Когда Филипп злой вернулся сюда вечером, комнаты были пусты. В одной, правда, сиротел кособокий прожженный столик, а в другой было гулко и просторно, как в пустой церкви.
«Буржуи есть буржуи!» — решил он и принялся под стоны госпожи Жогиной заколачивать дверь. Эта работа была ему нужна позарез. Он хотел отвести душу, сорвать досаду, переполнившую грудь. Рассердила и расстроила Филиппа мать.
Он с детства считал ее бойкой и рисковой. В обиду она ни себя, ни его никогда но давала, не боялась даже городовых. Когда Филипп был еще неуклюжим щекастым увальнем и ходил в долгополой, сшитой на вырост лопотине, имелась у них корова. Из-за этой коровы Беляны Филипп перенес множество страданий.
С Беляной он обязательно попадал на глаза городовому. Тот ударял по костистому хребту коровы ножнами шашки и гнал ее в участок, наставительно говоря плетущемуся сзади Филиппу:
— Пущай матерь рубель несет.
— Где я возьму рубель? — хныкал Филипп. Но городового это не трогало.

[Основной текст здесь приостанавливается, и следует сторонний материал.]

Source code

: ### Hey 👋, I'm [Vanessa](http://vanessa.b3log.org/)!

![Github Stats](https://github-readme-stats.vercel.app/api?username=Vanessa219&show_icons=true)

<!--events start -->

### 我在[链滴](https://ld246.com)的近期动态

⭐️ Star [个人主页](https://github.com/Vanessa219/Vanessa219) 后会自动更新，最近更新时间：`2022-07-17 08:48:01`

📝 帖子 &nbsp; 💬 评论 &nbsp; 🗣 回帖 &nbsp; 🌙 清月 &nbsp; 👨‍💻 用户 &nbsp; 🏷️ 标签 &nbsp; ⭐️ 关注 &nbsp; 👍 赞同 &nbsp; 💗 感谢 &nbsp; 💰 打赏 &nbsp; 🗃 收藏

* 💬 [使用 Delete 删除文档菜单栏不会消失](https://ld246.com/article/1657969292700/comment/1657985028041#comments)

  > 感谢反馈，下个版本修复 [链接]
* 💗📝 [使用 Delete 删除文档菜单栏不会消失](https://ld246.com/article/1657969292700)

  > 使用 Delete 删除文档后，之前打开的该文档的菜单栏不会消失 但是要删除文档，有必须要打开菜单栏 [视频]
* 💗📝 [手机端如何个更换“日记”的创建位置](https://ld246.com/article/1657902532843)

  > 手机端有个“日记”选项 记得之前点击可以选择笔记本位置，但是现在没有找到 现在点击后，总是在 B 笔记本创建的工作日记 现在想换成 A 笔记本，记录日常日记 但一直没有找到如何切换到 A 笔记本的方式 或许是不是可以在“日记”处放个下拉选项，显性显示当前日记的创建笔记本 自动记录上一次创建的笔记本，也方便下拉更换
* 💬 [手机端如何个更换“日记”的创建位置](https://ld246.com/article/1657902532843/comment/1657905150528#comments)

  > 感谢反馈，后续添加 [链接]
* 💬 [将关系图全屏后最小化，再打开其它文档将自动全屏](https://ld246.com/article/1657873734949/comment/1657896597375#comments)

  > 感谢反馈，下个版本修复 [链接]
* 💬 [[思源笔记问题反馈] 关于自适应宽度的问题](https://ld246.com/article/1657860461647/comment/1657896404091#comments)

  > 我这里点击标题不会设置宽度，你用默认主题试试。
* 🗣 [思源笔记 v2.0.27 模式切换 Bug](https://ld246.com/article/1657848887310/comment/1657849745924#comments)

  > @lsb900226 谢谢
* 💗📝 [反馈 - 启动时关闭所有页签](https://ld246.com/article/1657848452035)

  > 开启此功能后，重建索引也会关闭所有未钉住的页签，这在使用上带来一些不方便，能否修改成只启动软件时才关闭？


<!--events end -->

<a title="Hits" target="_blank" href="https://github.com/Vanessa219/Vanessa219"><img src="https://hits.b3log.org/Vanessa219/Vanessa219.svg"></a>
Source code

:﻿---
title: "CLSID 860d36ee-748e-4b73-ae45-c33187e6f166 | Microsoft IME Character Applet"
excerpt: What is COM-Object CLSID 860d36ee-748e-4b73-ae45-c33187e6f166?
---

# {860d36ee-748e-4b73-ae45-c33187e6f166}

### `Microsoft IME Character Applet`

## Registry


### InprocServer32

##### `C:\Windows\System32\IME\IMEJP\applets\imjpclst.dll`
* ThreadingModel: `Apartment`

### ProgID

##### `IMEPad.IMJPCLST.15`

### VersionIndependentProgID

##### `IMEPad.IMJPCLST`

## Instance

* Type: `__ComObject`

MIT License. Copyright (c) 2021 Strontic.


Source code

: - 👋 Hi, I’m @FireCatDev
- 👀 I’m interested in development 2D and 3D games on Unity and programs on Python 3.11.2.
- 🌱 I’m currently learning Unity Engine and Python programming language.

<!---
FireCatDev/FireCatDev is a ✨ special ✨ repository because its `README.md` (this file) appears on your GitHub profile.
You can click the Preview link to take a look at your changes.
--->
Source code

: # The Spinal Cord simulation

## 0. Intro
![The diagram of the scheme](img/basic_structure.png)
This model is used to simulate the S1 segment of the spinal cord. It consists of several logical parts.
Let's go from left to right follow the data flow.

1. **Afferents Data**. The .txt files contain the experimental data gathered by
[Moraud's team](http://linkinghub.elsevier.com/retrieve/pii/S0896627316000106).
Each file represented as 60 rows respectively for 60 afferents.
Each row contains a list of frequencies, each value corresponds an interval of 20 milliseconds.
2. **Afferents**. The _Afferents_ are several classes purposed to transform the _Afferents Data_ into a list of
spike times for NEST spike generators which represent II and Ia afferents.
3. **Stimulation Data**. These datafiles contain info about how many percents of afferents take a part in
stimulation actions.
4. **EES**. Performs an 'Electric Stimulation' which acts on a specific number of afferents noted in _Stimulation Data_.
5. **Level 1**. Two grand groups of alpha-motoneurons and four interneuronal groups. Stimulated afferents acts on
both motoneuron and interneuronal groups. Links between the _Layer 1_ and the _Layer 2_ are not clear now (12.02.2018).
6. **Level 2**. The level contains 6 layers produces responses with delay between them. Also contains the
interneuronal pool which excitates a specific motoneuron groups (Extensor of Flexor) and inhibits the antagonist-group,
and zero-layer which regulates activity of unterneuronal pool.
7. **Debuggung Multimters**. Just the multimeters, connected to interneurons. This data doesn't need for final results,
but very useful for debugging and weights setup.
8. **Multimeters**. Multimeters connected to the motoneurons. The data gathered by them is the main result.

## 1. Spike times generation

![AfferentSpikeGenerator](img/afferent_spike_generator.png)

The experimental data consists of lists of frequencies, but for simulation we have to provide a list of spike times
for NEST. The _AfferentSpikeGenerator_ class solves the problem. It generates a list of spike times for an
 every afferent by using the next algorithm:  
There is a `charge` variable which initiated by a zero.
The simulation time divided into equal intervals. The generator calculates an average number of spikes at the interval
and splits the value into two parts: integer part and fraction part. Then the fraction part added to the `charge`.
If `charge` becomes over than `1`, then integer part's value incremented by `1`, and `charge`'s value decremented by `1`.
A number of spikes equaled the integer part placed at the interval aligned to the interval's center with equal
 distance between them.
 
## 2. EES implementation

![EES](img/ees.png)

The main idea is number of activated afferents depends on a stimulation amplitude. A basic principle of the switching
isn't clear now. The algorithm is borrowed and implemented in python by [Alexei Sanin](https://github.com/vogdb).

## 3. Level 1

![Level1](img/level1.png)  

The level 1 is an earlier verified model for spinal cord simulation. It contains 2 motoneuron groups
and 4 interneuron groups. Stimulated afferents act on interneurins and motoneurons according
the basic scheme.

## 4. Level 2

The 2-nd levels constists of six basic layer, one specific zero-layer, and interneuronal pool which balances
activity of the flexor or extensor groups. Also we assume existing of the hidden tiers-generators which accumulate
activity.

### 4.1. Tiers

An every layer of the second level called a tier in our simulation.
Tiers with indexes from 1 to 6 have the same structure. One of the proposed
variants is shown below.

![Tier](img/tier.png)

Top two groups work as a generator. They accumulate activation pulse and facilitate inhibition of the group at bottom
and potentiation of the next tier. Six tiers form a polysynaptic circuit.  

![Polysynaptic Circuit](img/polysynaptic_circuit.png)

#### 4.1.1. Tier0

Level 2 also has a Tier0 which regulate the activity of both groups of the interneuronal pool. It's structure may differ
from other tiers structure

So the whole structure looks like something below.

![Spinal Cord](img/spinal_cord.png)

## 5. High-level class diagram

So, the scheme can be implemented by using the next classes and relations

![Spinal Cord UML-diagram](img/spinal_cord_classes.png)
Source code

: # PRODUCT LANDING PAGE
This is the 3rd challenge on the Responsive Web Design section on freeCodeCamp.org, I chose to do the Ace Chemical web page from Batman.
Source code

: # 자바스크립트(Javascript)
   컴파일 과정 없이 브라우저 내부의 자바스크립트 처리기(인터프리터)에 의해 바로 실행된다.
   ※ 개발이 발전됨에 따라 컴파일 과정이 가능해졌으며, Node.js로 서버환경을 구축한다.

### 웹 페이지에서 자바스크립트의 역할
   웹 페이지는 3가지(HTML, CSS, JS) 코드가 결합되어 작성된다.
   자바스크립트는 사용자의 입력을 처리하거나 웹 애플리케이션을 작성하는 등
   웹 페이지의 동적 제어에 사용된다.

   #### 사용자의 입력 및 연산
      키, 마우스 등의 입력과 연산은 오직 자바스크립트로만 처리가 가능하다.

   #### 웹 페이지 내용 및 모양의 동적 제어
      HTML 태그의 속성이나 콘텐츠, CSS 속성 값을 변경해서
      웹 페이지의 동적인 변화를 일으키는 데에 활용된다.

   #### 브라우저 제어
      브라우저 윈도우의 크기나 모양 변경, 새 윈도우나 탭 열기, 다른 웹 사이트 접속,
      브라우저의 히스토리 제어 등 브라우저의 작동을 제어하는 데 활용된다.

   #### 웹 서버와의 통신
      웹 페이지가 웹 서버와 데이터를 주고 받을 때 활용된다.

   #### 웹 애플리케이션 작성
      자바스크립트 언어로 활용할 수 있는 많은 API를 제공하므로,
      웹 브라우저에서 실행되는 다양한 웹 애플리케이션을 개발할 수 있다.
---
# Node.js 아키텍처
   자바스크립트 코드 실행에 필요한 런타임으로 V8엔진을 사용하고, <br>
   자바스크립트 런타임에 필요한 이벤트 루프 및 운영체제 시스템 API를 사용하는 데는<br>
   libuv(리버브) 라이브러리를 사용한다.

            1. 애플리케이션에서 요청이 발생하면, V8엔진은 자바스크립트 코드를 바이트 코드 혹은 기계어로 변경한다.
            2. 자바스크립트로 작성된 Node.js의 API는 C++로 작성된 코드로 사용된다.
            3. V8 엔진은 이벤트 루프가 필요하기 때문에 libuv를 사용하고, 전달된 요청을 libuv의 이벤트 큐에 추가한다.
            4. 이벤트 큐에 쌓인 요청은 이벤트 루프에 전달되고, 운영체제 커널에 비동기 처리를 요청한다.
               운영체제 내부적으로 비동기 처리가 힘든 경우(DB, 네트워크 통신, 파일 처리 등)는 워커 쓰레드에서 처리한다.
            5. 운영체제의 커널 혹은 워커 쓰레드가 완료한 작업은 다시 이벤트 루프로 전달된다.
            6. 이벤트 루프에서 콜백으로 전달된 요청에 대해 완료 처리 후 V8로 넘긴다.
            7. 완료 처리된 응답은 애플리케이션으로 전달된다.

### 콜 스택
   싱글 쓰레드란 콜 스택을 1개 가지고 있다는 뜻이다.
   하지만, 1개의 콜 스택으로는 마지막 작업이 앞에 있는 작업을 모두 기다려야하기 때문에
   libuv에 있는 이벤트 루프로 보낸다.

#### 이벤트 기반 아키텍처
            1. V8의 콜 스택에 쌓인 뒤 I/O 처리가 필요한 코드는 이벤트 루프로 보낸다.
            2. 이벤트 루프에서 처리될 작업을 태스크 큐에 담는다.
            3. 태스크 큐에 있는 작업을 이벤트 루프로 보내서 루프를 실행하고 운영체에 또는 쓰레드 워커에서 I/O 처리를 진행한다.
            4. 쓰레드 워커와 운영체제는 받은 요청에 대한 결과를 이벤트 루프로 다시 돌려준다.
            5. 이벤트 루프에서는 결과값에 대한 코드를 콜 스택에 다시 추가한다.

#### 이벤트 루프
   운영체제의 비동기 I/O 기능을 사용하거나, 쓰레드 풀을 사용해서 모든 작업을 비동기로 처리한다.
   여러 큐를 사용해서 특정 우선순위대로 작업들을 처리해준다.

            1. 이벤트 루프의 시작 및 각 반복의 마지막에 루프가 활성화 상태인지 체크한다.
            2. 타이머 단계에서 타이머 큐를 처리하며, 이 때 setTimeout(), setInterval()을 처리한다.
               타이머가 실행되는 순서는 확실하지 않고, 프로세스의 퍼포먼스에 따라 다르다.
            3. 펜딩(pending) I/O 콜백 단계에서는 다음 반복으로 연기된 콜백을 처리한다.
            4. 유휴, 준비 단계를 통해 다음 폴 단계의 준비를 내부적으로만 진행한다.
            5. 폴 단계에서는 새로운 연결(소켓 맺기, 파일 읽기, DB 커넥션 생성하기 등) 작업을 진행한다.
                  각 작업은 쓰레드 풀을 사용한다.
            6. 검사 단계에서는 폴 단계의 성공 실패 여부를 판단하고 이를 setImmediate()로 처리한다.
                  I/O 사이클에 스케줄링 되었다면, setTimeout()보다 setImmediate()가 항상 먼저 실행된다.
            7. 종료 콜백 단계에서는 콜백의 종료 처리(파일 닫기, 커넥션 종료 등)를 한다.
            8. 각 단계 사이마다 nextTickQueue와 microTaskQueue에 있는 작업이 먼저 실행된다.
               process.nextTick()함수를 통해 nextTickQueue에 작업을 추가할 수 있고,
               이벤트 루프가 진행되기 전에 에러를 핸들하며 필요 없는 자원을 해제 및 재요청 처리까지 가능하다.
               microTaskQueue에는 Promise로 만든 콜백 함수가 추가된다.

Маня-бой поспевала вовремя. Тесня городового, она кричала:
— Что тебе травы жалко? Ты что, одну мою корову видишь?
— Не положено.
— Да как это? Вон гляди. Все пасут. Вон! Вон! — кричала она. Городовой оглядывался: действительно, везде в затравеневшем к осени городе пасли коров.
— Ну, не ори, не ори, — смирялся он, — только чтоб больше ни-ни. А то тут памятник царю-освободителю. А корова шанег сколь накладет.
Погоняя отпущенную из-под ареста корову, мать ругала Филиппа:
— И завсегда ты, мучитель, прямо под носом у него пасешь. Опять, поди, в орлянку играл?
— Да нет. Он меня ловит, — оправдывался Филипп. — А ты, мам, никого не боишься?
— А чего мне бояться, — похвалялась мать. — У меня язык на все стороны поворачивается. Могу любому в глаза сказать.
Но сегодня она потеряла свою решительность. С маху села на покрытый лоскутным ковриком сундук и опустила руки.
— Нет у тебя, Филипп, ума. Нет. Дала бы тебе своего, да у самой до обеду не хватает. Куда тебя, мучителя, леший несет? Ведь тебя первого на березе повесят. Везде говорят, что большевики долго не продюжат.
Она давно не ругала так Филиппа, потому что он считался уже человеком взрослым, побывал в солдатах. Но сегодня прорвалось.
Филипп вскочил:
— Слушаешь разных. Уже яснее ясного: везде наш теперь верх. Советская власть вот хочет бедным помогать, а ты...
— А мне чужого не надо, — уперлась мать.
— А это не чужое. Это общее, — разъяснял Филипп.
— Как бы не так, — огрызнулась мать, — общее. За это общее они потом с тебя шкуру с мясом спустят.
Филипп забегал, натыкаясь на колченогий стул.
— Выходит, не поедешь?
— Умру, а не поеду, — ответила мать.
Спартак собрал в охапку белье и сунул в мешок. Потом откинул крышку отцовского сундучка, в котором лежали старая шапка, молоток, дратва, пучок щетины, сапожная лапа и кусок грязно-желтого воска. Взял молоток, гвозди и тоже сунул в мешок. Выходя, вложил в хлопок дверью всю злость. От удара запели стекла.